[Corpora-List] N-grams as seed for web-based corpora

egon w. stemle egon.stemle at unitn.it
Fri Jun 21 16:17:39 UTC 2013


hi mark,

the Italian PAISA corpus was partly constructed like this - and it is 
available at http://www.corpusitaliano.it/en/

"""
The PAISA documents were selected in two different ways. A part of the 
corpus was constructed using a method inspired by the WaCky project. We 
created 50,000 word pairs by randomly combining terms from an Italian 
basic vocabulary list (\url{http://ppbm.paravia.it/dib_lemmario.php}.), 
and used the pairs as queries to the Yahoo!~search engine 
(\url{http://developer.yahoo.com/boss/}) in order to retrieve candidate 
pages. We limited hits to pages in Italian with a Creative Commons 
license of type: CC-Attribution, CC-Attribution-Sharealike, 
CC-Attribution-Sharealike-Non-commercial, and 
CC-Attribution-Non-commercial.
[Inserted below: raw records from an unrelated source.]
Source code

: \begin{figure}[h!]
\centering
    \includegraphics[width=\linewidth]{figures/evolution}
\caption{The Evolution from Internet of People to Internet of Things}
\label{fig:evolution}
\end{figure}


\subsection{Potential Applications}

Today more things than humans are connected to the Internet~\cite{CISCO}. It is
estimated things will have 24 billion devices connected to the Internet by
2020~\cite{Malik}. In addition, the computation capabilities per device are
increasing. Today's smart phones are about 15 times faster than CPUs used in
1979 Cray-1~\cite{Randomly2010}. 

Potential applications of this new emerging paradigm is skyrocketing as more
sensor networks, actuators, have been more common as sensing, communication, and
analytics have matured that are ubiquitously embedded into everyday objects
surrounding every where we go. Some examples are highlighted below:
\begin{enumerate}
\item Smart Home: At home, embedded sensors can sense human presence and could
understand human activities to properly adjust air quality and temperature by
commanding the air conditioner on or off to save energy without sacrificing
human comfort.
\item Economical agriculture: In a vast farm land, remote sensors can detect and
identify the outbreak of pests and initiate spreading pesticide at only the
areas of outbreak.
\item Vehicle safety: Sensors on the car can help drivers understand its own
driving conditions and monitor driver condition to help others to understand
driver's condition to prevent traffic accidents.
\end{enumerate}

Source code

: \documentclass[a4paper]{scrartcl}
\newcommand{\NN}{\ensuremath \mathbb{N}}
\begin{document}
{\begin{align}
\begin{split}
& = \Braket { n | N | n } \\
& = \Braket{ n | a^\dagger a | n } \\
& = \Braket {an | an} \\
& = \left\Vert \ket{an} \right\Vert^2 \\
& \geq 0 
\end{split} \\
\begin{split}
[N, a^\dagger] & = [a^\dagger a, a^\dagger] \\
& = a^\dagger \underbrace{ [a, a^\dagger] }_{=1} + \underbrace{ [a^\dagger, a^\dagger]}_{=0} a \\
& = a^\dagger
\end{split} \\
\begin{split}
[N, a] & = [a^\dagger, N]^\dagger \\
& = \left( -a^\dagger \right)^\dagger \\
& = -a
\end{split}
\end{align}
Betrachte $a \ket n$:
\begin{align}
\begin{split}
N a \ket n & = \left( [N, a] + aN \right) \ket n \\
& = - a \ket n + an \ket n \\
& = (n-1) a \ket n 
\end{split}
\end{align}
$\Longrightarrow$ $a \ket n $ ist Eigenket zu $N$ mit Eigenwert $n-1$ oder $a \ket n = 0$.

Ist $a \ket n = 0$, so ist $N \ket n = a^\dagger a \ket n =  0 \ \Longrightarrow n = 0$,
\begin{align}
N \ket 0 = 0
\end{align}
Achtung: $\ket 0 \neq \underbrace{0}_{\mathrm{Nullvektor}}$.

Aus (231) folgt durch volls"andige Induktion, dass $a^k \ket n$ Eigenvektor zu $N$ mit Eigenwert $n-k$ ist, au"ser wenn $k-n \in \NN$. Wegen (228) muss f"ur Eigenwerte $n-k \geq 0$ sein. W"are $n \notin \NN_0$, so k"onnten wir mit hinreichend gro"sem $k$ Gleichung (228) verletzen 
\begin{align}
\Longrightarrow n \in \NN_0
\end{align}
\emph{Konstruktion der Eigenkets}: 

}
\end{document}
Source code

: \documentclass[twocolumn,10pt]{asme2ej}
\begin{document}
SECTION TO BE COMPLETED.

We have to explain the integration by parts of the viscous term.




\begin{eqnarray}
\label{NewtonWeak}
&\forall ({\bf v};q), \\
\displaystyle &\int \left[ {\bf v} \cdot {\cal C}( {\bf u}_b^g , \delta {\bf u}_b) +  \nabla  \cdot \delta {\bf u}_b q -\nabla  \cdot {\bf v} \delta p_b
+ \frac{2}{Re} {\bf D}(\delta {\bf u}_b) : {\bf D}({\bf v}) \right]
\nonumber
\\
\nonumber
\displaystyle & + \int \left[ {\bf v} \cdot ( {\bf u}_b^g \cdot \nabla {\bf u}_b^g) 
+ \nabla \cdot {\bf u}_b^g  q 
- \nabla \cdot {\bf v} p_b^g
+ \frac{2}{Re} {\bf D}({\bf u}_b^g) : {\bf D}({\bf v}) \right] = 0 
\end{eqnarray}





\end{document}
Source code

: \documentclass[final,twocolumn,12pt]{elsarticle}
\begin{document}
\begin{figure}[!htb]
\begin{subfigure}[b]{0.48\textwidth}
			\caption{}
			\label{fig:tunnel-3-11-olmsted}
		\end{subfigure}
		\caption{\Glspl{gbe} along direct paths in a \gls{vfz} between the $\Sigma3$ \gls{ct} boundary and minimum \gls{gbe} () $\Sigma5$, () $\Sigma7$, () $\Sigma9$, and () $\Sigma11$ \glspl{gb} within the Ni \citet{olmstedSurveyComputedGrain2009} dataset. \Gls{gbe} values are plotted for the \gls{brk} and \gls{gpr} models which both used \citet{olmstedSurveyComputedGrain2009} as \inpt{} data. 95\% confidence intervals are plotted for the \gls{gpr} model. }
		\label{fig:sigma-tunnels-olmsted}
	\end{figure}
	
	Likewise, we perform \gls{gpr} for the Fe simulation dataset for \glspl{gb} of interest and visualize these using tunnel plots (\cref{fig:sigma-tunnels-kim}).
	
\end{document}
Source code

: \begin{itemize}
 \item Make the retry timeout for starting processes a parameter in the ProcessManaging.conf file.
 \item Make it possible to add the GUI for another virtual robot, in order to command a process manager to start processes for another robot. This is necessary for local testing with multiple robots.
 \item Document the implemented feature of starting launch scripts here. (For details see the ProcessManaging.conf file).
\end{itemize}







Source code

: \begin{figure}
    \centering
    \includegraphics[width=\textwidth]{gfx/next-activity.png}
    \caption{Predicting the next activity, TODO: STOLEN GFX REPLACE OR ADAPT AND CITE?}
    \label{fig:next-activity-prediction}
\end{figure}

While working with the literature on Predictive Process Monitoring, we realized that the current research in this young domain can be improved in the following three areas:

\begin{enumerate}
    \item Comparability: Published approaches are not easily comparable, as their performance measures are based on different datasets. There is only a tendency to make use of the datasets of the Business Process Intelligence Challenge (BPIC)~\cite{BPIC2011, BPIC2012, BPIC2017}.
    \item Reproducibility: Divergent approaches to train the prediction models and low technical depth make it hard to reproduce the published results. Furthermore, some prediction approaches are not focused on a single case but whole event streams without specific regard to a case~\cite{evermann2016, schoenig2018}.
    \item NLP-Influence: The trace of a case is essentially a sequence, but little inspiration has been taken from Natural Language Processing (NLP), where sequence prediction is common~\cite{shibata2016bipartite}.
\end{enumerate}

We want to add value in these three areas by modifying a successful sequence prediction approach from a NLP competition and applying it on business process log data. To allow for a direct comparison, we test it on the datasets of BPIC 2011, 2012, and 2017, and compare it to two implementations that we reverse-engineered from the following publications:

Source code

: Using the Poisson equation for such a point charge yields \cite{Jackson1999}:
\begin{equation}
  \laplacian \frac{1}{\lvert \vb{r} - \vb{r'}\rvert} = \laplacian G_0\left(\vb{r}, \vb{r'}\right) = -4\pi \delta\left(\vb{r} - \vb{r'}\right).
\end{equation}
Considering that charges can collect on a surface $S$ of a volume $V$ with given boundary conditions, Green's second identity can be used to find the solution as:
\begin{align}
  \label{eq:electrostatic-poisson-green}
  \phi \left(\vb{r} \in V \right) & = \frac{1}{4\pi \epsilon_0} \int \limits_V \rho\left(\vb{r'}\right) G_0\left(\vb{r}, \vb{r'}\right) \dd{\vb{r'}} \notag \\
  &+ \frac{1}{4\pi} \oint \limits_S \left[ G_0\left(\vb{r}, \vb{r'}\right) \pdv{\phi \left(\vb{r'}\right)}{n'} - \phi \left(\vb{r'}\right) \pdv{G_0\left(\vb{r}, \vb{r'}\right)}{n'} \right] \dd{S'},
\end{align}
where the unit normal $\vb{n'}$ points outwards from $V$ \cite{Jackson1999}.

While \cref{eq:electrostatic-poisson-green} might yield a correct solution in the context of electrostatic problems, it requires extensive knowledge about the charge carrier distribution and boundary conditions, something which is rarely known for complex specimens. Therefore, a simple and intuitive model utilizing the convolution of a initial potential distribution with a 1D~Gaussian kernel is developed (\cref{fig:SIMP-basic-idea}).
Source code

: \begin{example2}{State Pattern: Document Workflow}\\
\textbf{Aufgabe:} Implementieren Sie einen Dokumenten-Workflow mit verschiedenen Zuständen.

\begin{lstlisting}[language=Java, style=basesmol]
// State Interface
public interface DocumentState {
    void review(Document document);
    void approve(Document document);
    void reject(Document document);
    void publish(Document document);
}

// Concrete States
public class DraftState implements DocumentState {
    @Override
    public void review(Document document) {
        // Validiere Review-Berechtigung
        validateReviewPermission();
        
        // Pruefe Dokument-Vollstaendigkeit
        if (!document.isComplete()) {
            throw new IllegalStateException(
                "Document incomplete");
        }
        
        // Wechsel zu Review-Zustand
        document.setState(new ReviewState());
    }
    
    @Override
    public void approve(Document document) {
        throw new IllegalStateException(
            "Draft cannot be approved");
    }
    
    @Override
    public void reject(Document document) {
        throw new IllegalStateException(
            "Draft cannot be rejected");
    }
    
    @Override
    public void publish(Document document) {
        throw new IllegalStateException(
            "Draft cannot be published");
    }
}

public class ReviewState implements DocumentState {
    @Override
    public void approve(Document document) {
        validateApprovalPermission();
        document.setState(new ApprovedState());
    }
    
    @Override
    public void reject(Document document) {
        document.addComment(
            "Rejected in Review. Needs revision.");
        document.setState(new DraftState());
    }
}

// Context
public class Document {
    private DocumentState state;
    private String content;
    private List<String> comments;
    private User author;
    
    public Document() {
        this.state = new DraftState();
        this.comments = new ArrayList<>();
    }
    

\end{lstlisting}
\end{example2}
Pages that were wrongly tagged as 
CC-licensed were eliminated using a black-list that was populated by 
manual inspection of earlier versions of the corpus. The retrieved pages 
were automatically cleaned using the KrdWrd system 
(\url{https://krdwrd.org/}).

The remaining pages in the PAISA corpus come from the Italian versions 
of various Wikimedia Foundation projects, namely: Wikipedia, Wikinews, 
Wikisource, Wikibooks, Wikiversity, Wikivoyage. The official Wikimedia 
Foundation dumps were used, extracting text with Wikipedia Extractor 
(\url{http://medialab.di.unipi.it/wiki/Wikipedia_Extractor}).

Once all materials were downloaded, the collection was filtered 
discarding empty documents or documents containing less than 150 words.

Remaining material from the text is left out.